This intelligence can inform how discounts and offers are customised to increase the likelihood of redemption, as opposed to generic promotions that are less targeted and offered to all customer segments. Once again, this comes back to the CEO of Eagle Eye, Tim Mason's three golden rules of loyalty:

  1. Treat others as they'd like to be treated: When you're designing your program, don't treat people as you'd love them to be; treat them how they like to be treated.
  2. Reward the behaviour you seek: Become clear in understanding the behaviour that makes a real difference to your goals and incentivise customers accordingly.
  3. Follow the DIAL approach for continuous improvement: When you have a loyalty program, you are privy to a significant amount of customer Data, which should be used to generate Insight. But the key is to then turn those Insights into Action – something that makes a difference and sparks customer Loyalty. 

"Treat people like individual customers that are giving you this data willingly as part of their consumer habits. Then treat them to something relevant to them, which is going to get them to spend more time with you," Al Henderson, Chief Sales Officer at Eagle Eye, says.

Grocery Retailers Well-Positioned
Grocery retailers are particularly well-positioned to gather data that reveals customer shopping habits and preferences. For example, if a grocer can infer that a customer is a pet owner based on past purchasing patterns, offering a discounted deal on pet food will create a more positive impression on that shopper – and increase the likelihood that the offer is redeemed – much more than a blanket discount on breakfast cereal or milk ever could. 

Personalised offers can be distributed through many relevant touch points on special occasions like birthdays and subscription/loyalty membership anniversaries or seasonal promotions. These should be tailored to individual customer preferences and throughout a customer's buying journey, starting from the initial expression of interest through the purchase process and up to delivery or pickup. 

Each of these touchpoints provides a brand or retailer with opportunities to gather more customer preference data. This, in turn, can be used to enhance and fine-tune personalised marketing strategies.

Al Henderson shares, "Customers don't identify with online and offline anymore. They're just transacting with a brand. And therefore, it's important to bring the benefit of the subscription and the offers anywhere they might be – whether that's in an app, in-store or online to get the uplift and maximise the potential, removing friction from the journey." 

Subscription Success: The Role of Technology Partners
Brands often require technology partners to help them gather, manage and execute these engagement strategies, utilising the customer data available through their systems, such as point of sale, CRM and loyalty program databases. Eagle Eye, for example, enables companies to leverage this digital opportunity by providing real-time omnichannel customer connectivity, seamlessly integrating with all points of purchase and the retailer data analytics capabilities. 

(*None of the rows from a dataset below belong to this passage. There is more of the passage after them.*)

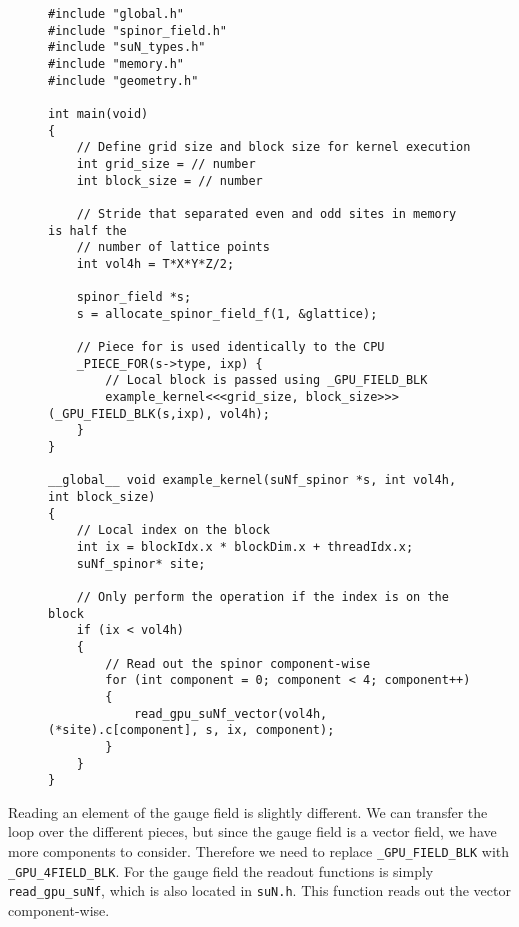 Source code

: \documentclass[12pt]{article}
\begin{document}
\begin{figure}[H]
\begin{lstlisting}[caption=Example for reading the field values of a spinor]
#include "global.h"
#include "spinor_field.h"
#include "suN_types.h"
#include "memory.h"
#include "geometry.h"

int main(void) 
{
    // Define grid size and block size for kernel execution
    int grid_size = // number
    int block_size = // number
    
    // Stride that separated even and odd sites in memory is half the 
    // number of lattice points
    int vol4h = T*X*Y*Z/2;
    
    spinor_field *s;
    s = allocate_spinor_field_f(1, &glattice);
    
    // Piece for is used identically to the CPU
    _PIECE_FOR(s->type, ixp) {
        // Local block is passed using _GPU_FIELD_BLK
        example_kernel<<<grid_size, block_size>>>(_GPU_FIELD_BLK(s,ixp), vol4h);
    }
}

__global__ void example_kernel(suNf_spinor *s, int vol4h, int block_size) 
{
    // Local index on the block
    int ix = blockIdx.x * blockDim.x + threadIdx.x;
    suNf_spinor* site;

    // Only perform the operation if the index is on the block
    if (ix < vol4h) 
    {
        // Read out the spinor component-wise
        for (int component = 0; component < 4; component++) 
        {
            read_gpu_suNf_vector(vol4h, (*site).c[component], s, ix, component);
        }
    }
}
\end{lstlisting}
\end{figure}

Reading an element of the gauge field is slightly different. We can transfer the loop over the different pieces, but since the gauge field is a vector field, we have more components to consider. Therefore we need to replace \texttt{\_GPU\_FIELD\_BLK} with \texttt{\_GPU\_4FIELD\_BLK}. For the gauge field the readout functions is simply \texttt{read\_gpu\_suNf}, which is also located in \texttt{suN.h}. This function reads out the vector component-wise.
\end{document}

Through this connection, Eagle Eye enables the implementation of all a retailer's data-driven decisions to reach the end customer using a comprehensive digital marketing toolkit. This toolkit encompasses real-time digital loyalty programs, personalised promotions, subscription services, gifting and cashback initiatives, charitable donations, third-party partnerships, coalitions and more. 

Many brands and retailers can face challenges with the technical and payment infrastructure required to accelerate the implementation of full-featured subscription programs. Partnering with platforms like Chargebee enables companies to rapidly launch and iterate subscription-based plans and products through freemium, trial and paid offerings. Helping companies provide tailor-made offers for long-time subscribers and those most likely to churn, Chargebee also mitigates cancellations. 

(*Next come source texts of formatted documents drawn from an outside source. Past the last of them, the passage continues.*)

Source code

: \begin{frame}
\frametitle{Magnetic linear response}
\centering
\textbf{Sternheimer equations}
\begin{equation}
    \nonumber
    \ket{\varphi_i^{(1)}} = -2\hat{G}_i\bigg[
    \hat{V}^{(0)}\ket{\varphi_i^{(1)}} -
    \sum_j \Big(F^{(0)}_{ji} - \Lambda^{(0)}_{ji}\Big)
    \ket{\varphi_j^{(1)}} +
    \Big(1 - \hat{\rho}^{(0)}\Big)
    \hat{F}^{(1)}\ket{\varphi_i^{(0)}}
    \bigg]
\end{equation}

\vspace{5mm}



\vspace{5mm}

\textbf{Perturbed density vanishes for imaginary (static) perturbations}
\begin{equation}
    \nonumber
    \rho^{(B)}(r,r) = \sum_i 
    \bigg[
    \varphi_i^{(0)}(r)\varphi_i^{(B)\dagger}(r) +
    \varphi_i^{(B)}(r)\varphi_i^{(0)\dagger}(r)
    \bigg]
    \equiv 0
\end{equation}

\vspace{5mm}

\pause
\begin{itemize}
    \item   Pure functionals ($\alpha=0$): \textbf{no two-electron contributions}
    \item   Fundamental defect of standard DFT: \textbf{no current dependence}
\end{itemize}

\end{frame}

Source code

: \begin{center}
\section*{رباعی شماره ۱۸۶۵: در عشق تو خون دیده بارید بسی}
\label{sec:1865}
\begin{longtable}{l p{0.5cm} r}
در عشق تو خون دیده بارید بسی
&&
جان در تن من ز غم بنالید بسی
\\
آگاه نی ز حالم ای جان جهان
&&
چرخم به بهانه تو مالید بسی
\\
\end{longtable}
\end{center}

Companies receive actionable insights and analytics on those customers who churn to sharpen and refine future customer retention strategies. They also benefit from the automation of collections and revenue recovery. Together, these tools provide brands and retailers a powerful way to merge loyalty and subscription programs, ultimately reducing churn, upselling to existing customers and increasing customer lifetime value.

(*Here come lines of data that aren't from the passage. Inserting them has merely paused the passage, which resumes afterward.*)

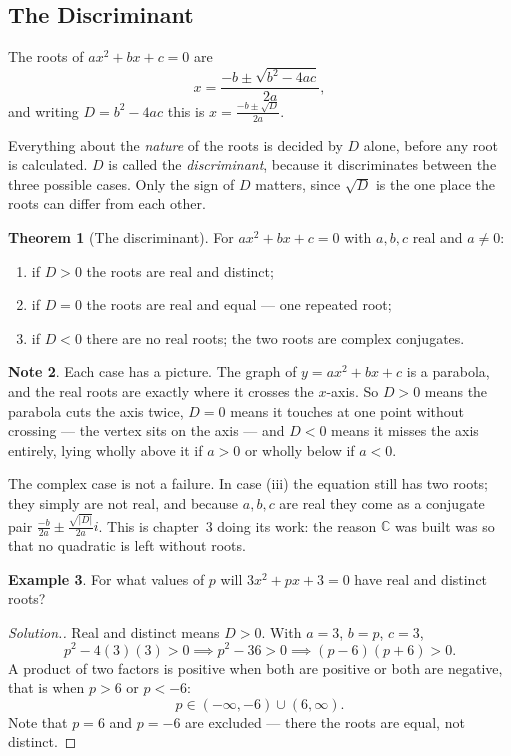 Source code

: \documentclass[11pt,a4paper]{article}
\theoremstyle{definition}
\newtheorem{thm}{Theorem}[section]
\newtheorem{example}[thm]{Example}
\newtheorem{note}[thm]{Note}
\newenvironment{solution}
  {\renewcommand{\qedsymbol}{}\begin{proof}[\textit{Solution}.]}
  {\end{proof}}
\begin{document}
\subsection{The Discriminant}
The roots of $ax^{2}+bx+c=0$ are
$$x=\frac{-b\pm\sqrt{b^{2}-4ac}}{2a},$$
and writing $D=b^{2}-4ac$ this is $x=\frac{-b\pm\sqrt{D}}{2a}$.

Everything about the \emph{nature} of the roots is decided by $D$ alone, before any
root is calculated. $D$ is called the \emph{discriminant}, because it discriminates
between the three possible cases. Only the sign of $D$ matters, since $\sqrt{D}$ is
the one place the roots can differ from each other.

\begin{thm}[The discriminant]
For $ax^{2}+bx+c=0$ with $a,b,c$ real and $a\neq 0$:
\begin{enumerate}
\item[(i).] if $D>0$ the roots are real and distinct;
\item[(ii).] if $D=0$ the roots are real and equal --- one repeated root;
\item[(iii).] if $D<0$ there are no real roots; the two roots are complex conjugates.
\end{enumerate}
\end{thm}

\begin{note}
Each case has a picture. The graph of $y=ax^{2}+bx+c$ is a parabola, and the real
roots are exactly where it crosses the $x$-axis. So $D>0$ means the parabola cuts
the axis twice, $D=0$ means it touches at one point without crossing --- the vertex
sits on the axis --- and $D<0$ means it misses the axis entirely, lying wholly above
it if $a>0$ or wholly below if $a<0$.

The complex case is not a failure. In case (iii) the equation still has two roots;
they simply are not real, and because $a,b,c$ are real they come as a conjugate
pair $\frac{-b}{2a}\pm\frac{\sqrt{\left|D\right|}}{2a}i$. This is chapter~3 doing its
work: the reason $\mathbb{C}$ was built was so that no quadratic is left without
roots.
\end{note}

\begin{example}
For what values of $p$ will $3x^{2}+px+3=0$ have real and distinct roots?
\end{example}

\begin{solution}
Real and distinct means $D>0$. With $a=3$, $b=p$, $c=3$,
$$p^{2}-4(3)(3)>0 \implies p^{2}-36>0 \implies (p-6)(p+6)>0 .$$
A product of two factors is positive when both are positive or both are negative,
that is when $p>6$ or $p<-6$:
$$p\in(-\infty,-6)\cup(6,\infty).$$
Note that $p=6$ and $p=-6$ are excluded --- there the roots are equal, not distinct.
\end{solution}
\end{document}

CLV and Predictable Purchasing Patterns
The revenue impact of improved Customer Lifetime Value, or CLV, indicates the average revenue a company can generate from a customer over the entire lifetime of their account. In simpler terms, it's the revenue a company will earn before the customer terminates the relationship. For example, if customers spend $100 on products or services every month for nine months, their CLV is $900. If they remain with the company for two years, their CLV increases to $2,400. 

CLV is an important metric because it gives businesses a customer-centric viewpoint to inform crucial marketing and sales strategies, such as customer acquisition, retention, cross-selling, upselling and support. "CLV is not a new concept. But with the subscription business model, it becomes a very powerful concept to think about as it relates to maximising the unit economics for our business," Nightingale points out.

A subscription program's ability to provide businesses with a predictable revenue stream with ongoing growth potential makes the revenue model powerful. Unlike static revenue figures that remain constant monthly, subscription revenue compounds with each new subscriber. As long as businesses can acquire new subscribers at a pace that surpasses customer churn, revenue grows exponentially. 

In practice, subscriptions increase CLV by fostering ongoing customer engagement and loyalty. They create a consistent revenue stream over an extended period, encouraging customers to make recurring purchases and develop a deeper connection with the brand. Additionally, the data collected from subscription customers can be used to personalise offers and improve the overall customer experience, further enhancing CLV. 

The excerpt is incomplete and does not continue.